Jahrzehntelang hat die Gesellschaft die Sexualität älterer Erwachsener weitgehend ignoriert oder stigmatisiert. Dieses Schweigen führt zu Missverständnissen und führt dazu, dass viele Menschen in ihren 60ern, 70ern und darüber hinaus nicht auf die Realität des Sex vorbereitet sind. Die Wahrheit ist, dass sexuelles Verlangen, sexuelles Vergnügen und sexuelle Aktivität bis weit ins hohe Alter bestehen bleiben – aber die Erfahrung entwickelt sich weiter.
Warum die Geheimhaltung?
Der Mangel an offener Diskussion ist auf Altersdiskriminierung und gesellschaftliche Tabus zurückzuführen. Nur wenige Mainstream-Darstellungen zeigen ältere Menschen beim Sex, und Witze über Viagra bestärken die Vorstellung, dass Altern automatisch mit sexuellem Verfall einhergeht. Dieses Stigma führt zu einer sich selbst erfüllenden Prophezeiung: Weil wir nicht darüber reden, uns nicht darauf vorbereiten, bleibt das Geheimnis bestehen.
Die Zahlen erzählen eine andere Geschichte
Entgegen der landläufigen Meinung sind ältere Erwachsene sexuell aktiv. Eine Studie aus dem Jahr 2018 ergab, dass 40 % der 65- bis 80-Jährigen weiterhin sexuell aktiv sind und fast zwei Drittel anhaltendes Interesse bekunden. Über die Hälfte hält Sex für wichtig für ihre Lebensqualität. Dies unterstreicht ein grundlegendes menschliches Bedürfnis, das mit dem Alter nicht einfach verschwindet.
Welche Änderungen? Die physischen Realitäten
Während das Verlangen oft bestehen bleibt, treten zwangsläufig körperliche Veränderungen auf. Erektionsstörungen bei Männern, vaginale Trockenheit und verminderte Elastizität bei Frauen sowie die Auswirkungen von Medikamenten sind häufige Herausforderungen. Diese sind jedoch nicht unüberwindbar. Die moderne Medizin bietet Lösungen – von Arzneimitteln über Gleitmittel bis hin zu Therapien –, die es vielen ermöglichen, ein erfülltes Sexualleben zu führen.
Der Fokuswechsel: Qualität vor Quantität
Viele ältere Menschen berichten, dass mit abnehmender Häufigkeit oft auch die Qualität zunimmt. Diese Verschiebung ist teilweise auf Anpassung zurückzuführen. Wenn die traditionelle Penetration schwierig wird, weitet sich die Erkundung aus: Ganzkörpervergnügen, orale Stimulation und Spielzeug stehen im Mittelpunkt. Der Fokus verlagert sich von der Leistung hin zur Verbindung und zum gemeinsamen Vergnügen.

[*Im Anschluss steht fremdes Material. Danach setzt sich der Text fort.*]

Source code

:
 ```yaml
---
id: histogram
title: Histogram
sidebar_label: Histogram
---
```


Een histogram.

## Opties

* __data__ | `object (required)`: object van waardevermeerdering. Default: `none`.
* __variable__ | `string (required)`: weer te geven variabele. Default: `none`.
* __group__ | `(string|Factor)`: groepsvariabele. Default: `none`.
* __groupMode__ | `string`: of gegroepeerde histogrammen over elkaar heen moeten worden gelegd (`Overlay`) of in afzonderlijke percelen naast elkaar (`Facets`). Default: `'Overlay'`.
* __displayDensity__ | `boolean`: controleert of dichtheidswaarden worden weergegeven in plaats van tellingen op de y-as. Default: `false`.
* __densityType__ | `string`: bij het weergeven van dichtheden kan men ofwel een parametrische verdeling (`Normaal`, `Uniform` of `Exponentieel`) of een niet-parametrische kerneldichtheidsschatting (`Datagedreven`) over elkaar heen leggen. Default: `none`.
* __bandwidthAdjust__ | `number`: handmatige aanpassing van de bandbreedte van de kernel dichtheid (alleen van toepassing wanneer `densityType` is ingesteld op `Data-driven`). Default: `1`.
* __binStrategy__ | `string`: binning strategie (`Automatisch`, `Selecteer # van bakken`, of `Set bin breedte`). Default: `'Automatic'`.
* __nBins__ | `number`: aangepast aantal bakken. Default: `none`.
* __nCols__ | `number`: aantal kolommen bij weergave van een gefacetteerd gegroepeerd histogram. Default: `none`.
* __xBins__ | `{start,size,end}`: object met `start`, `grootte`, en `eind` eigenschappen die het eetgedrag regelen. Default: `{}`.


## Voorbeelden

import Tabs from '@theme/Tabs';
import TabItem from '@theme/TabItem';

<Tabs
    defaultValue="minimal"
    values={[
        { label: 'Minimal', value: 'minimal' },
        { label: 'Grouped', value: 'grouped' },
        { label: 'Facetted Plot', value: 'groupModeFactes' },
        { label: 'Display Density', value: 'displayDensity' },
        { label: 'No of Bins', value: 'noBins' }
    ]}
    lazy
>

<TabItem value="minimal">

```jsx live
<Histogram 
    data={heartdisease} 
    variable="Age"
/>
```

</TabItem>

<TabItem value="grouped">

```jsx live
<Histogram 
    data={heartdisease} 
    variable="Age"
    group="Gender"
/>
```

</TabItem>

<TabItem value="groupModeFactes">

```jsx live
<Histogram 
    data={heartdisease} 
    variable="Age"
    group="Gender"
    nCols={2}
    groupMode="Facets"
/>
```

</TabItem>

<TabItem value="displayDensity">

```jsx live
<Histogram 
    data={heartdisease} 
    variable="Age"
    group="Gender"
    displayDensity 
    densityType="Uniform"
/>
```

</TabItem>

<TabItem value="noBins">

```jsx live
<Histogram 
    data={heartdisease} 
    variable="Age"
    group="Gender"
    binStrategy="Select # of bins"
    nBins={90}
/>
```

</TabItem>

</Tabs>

Die Bedeutung offener Kommunikation
Ein zentrales Thema taucht immer wieder auf: Ehrlichkeit und Experimentierfreudigkeit. Wie ein 76-jähriger Mann es ausdrückte: „Körperliche Anziehung, Kommunikation und persönliche Hygiene sind auch in unseren 70ern noch wichtig.“ Das Stigma des Alterns verschwindet, da sich die Prioritäten hin zu Intimität und gemeinsamem Vergnügen verlagern.
Schmerzmanagement und -anpassung
Bei Frauen können hormonelle Veränderungen in den Wechseljahren zu vaginaler Trockenheit und Beschwerden führen. Allerdings können langwirksame Feuchtigkeitscremes und reichlich Gleitmittel diese Probleme lindern. Im Allgemeinen ist es wichtig, sich an körperliche Einschränkungen anzupassen – Kissen als Stütze zu verwenden und verschiedene Positionen auszuprobieren.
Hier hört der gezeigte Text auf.